WHAT YOU ARE ASKED TO DO ▸ Scan the material that follows. Copy every line containing the word "Nations".
━━ DATA IN THIS EXERCISE
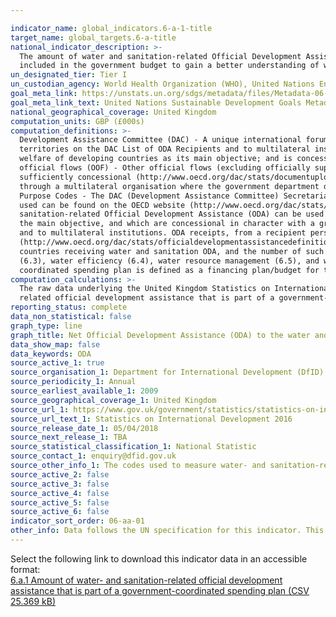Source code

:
 ```yaml
---

indicator_name: global_indicators.6-a-1-title
target_name: global_targets.6-a-title
national_indicator_description: >-
  The amount of water and sanitation-related Official Development Assistance (ODA) is a quantifiable measurement as a proxy for “international cooperation and capacity development support” in financial terms. It is essential to be able to assess ODA in proportion with how much of it is
  included in the government budget to gain a better understanding of whether donors are aligned with national governments while highlighting total water and sanitation ODA disbursements to developing countries over time.
un_designated_tier: Tier I
un_custodian_agency: World Health Organization (WHO), United Nations Environment Programme (UNEP), Organisation for Economic Co-operation and Development (OECD)
goal_meta_link: https://unstats.un.org/sdgs/metadata/files/Metadata-06-0A-01.pdf
goal_meta_link_text: United Nations Sustainable Development Goals Metadata (PDF 398 KB)
national_geographical_coverage: United Kingdom
computation_units: GBP (£000s) 
computation_definitions: >-
  Development Assistance Committee (DAC) - A unique international forum of many of the largest funders of aid, including 30 DAC Members. The World Bank, IMF and UNDP participate as observers. Official development assistance (ODA) - The DAC defines ODA as “those flows to countries and
  territories on the DAC List of ODA Recipients and to multilateral institutions which are i) provided by official agencies, including state and local governments, or by their executive agencies; and ii) each transaction is administered with the promotion of the economic development and
  welfare of developing countries as its main objective; and is concessional in character and conveys a grant element of at least 25 per cent (calculated at a rate of discount of 10 per cent) (http://www.oecd.org/dac/stats/officialdevelopmentassistancedefinitionandcoverage.htm). Other
  official flows (OOF) - Other official flows (excluding officially supported export credits) are defined as transactions by the official sector which do not meet the conditions for eligibility as ODA, either because they are not primarily aimed at development, or because they are not
  sufficiently concessional (http://www.oecd.org/dac/stats/documentupload/DCDDAC(2016)3FINAL.pdf - Para 24). Bilateral Aid -  Bilateral aid covers all aid provided by donor countries when the recipient country, sector or project is known. Bilateral aid also includes aid that is channelled
  through a multilateral organisation where the government department determines the country, sector or theme that the funds will be spent on. Multilateral Aid -  This is aid delivered in the form of core contributions to organisations on the DAC List of Multilateral Organisations.
  Purpose Codes - The DAC (Development Assistance Committee) Secretariat maintains various code lists which are used by donors to report on their aid flows to the DAC databases.  In addition, these codes are used to classify information in the DAC databases. The sector classification codes
  used can be found on the OECD website (http://www.oecd.org/dac/stats/purposecodessectorclassification.htm). “International cooperation and capacity-building support” implies aid (most of it quantifiable) in the form of grants or loans by external support agencies. The amount of water and
  sanitation-related Official Development Assistance (ODA) can be used as a proxy for this, captured by OECD Creditor Reporting  System (CRS). ODA is defined as flows of official financing administered with the promotion of the economic development and welfare of developing countries as
  the main objective, and which are concessional in character with a grant element of at least 25 per cent (using a fixed 10 per cent rate of discount). By convention, ODA flows comprise contributions of donor government agencies, at all levels, to developing countries (“bilateral ODA”)
  and to multilateral institutions. ODA receipts, from a recipient perspective, comprise disbursements by bilateral donors and multilateral institutions. Lending by export credit agencies—with the pure purpose of export promotion—is excluded
  (http://www.oecd.org/dac/stats/officialdevelopmentassistancedefinitionandcoverage.htm). “Developing countries” refer to countries, which are eligible to receive official development assistance (http://www.oecd.org/dac/stats/daclist.htm). This limits the scope of reporting to those
  countries receiving water and sanitation ODA, and the number of such countries is expected to decrease going forward. Water and sanitation-related activities and programmes include those for water supply, sanitation and hygiene (WASH) (targets 6.1, 6.2), wastewater and water quality
  (6.3), water efficiency (6.4), water resource management (6.5), and water-related ecosystems (6.6). As per target 6.a wording, it includes activities and programmes for water harvesting, desalination, water efficiency, wastewater treatment, recycling and reuse technologies. A government
  coordinated spending plan is defined as a financing plan/budget for the water and sanitation sector, clearly assessing the available sources of finance and strategies for financing future needs.
computation_calculations: >-
  The raw data underlying the United Kingdom Statistics on International Development was summed around appropriate aid description CRS codes, bilateral and multilateral classification, donor recipient countries, and type of aid codes. The codes used to measure  water- and sanitation-
  related official development assistance that is part of a government-coordinated spending plan sit under DAC 5 CODE 140.
reporting_status: complete
data_non_statistical: false
graph_type: line
graph_title: Net Official Development Assistance (ODA) to the water and sanitation sectors GBP £000’s
data_show_map: false
data_keywords: ODA
source_active_1: true
source_organisation_1: Department for International Development (DfID)
source_periodicity_1: Annual
source_earliest_available_1: 2009
source_geographical_coverage_1: United Kingdom
source_url_1: https://www.gov.uk/government/statistics/statistics-on-international-development-2016
source_url_text_1: Statistics on International Development 2016
source_release_date_1: 05/04/2018
source_next_release_1: TBA
source_statistical_classification_1: National Statistic
source_contact_1: enquiry@dfid.gov.uk
source_other_info_1: The codes used to measure water- and sanitation-related official development assistance that is part of a government-coordinated spending plan sit under DAC 5 CODE 140. 
source_active_2: false
source_active_3: false
source_active_4: false
source_active_5: false
source_active_6: false
indicator_sort_order: 06-aa-01
other_info: Data follows the UN specification for this indicator. This indicator has not been identified in collaboration with topic experts.
---
```

Select the following link to download this indicator data in an accessible format:<br>[6.a.1 Amount of water- and sanitation-related official development assistance that is part of a government-coordinated spending plan (CSV 25.369 kB)](https://sustainabledevelopment-uk.github.io/sdg-data/data/6-a-1.csv)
━━━━
RESPONSE AREA ▸
un_custodian_agency: World Health Organization (WHO), United Nations Environment Programme (UNEP), Organisation for Economic Co-operation and Development (OECD)
goal_meta_link_text: United Nations Sustainable Development Goals Metadata (PDF 398 KB)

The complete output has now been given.